[Collected data]
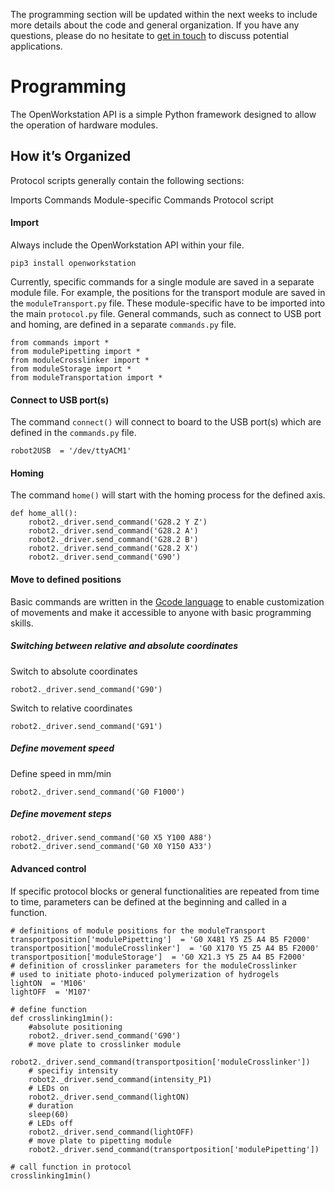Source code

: The programming section will be updated within the next weeks to include more details about the code and general organization. If you have any questions, please do no hesitate to [get in touch](mailto:s.eggert@qut.edu.au) to discuss potential applications.

# Programming

The OpenWorkstation API is a simple Python framework designed to allow the operation of hardware modules.

## How it’s Organized
Protocol scripts generally contain the following sections:

Imports
Commands
Module-specific Commands
Protocol script

#### Import

Always include the OpenWorkstation API within your file.
```
pip3 install openworkstation
```

Currently, specific commands for a single module are saved in a separate module file. For example, the positions for the transport module are saved in the `moduleTransport.py` file. These module-specific have to be imported into the main `protocol.py` file. General commands, such as connect to USB port and homing, are defined in a separate `commands.py` file.

```
from commands import *
from modulePipetting import *
from moduleCrosslinker import *
from moduleStorage import *
from moduleTransportation import *
```

#### Connect to USB port(s)

The command `connect()` will connect to board to the USB port(s) which are defined in the `commands.py` file.


```
robot2USB  = '/dev/ttyACM1'
```

#### Homing
The command `home()` will start with the homing process for the defined axis.

```
def home_all():
    robot2._driver.send_command('G28.2 Y Z')
    robot2._driver.send_command('G28.2 A')
    robot2._driver.send_command('G28.2 B')
    robot2._driver.send_command('G28.2 X')
    robot2._driver.send_command('G90')
```

#### Move to defined positions
Basic commands are written in the [Gcode language](https://en.wikipedia.org/wiki/G-code) to enable customization of movements and make it accessible to anyone with basic programming skills.

##### Switching between relative and absolute coordinates

Switch to absolute coordinates
```
robot2._driver.send_command('G90')
```
Switch to relative coordinates
```
robot2._driver.send_command('G91')
```

##### Define movement speed

Define speed in mm/min
```
robot2._driver.send_command('G0 F1000')
```

##### Define movement steps


```
robot2._driver.send_command('G0 X5 Y100 A88')
robot2._driver.send_command('G0 X0 Y150 A33')
```


#### Advanced control

If specific protocol blocks or general functionalities are repeated from time to time, parameters can be defined at the beginning and called in a function.

```
# definitions of module positions for the moduleTransport
transportposition['modulePipetting']  = 'G0 X481 Y5 Z5 A4 B5 F2000'
transportposition['moduleCrosslinker']  = 'G0 X170 Y5 Z5 A4 B5 F2000'
transportposition['moduleStorage']  = 'G0 X21.3 Y5 Z5 A4 B5 F2000'
# definition of crosslinker parameters for the moduleCrosslinker
# used to initiate photo-induced polymerization of hydrogels
lightON  = 'M106'
lightOFF  = 'M107'

# define function
def crosslinking1min():
    #absolute positioning
    robot2._driver.send_command('G90')
    # move plate to crosslinker module
    robot2._driver.send_command(transportposition['moduleCrosslinker'])
    # specifiy intensity
    robot2._driver.send_command(intensity_P1)
    # LEDs on
    robot2._driver.send_command(lightON)
    # duration
    sleep(60)
    # LEDs off
    robot2._driver.send_command(lightOFF)
    # move plate to pipetting module
    robot2._driver.send_command(transportposition['modulePipetting'])

# call function in protocol
crosslinking1min()

```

PROBLEM DESCRIPTION | Lines above with "speed" in them are the ones to copy.

RESPONSE TO THIS EXERCISE |
##### Define movement speed
Define speed in mm/min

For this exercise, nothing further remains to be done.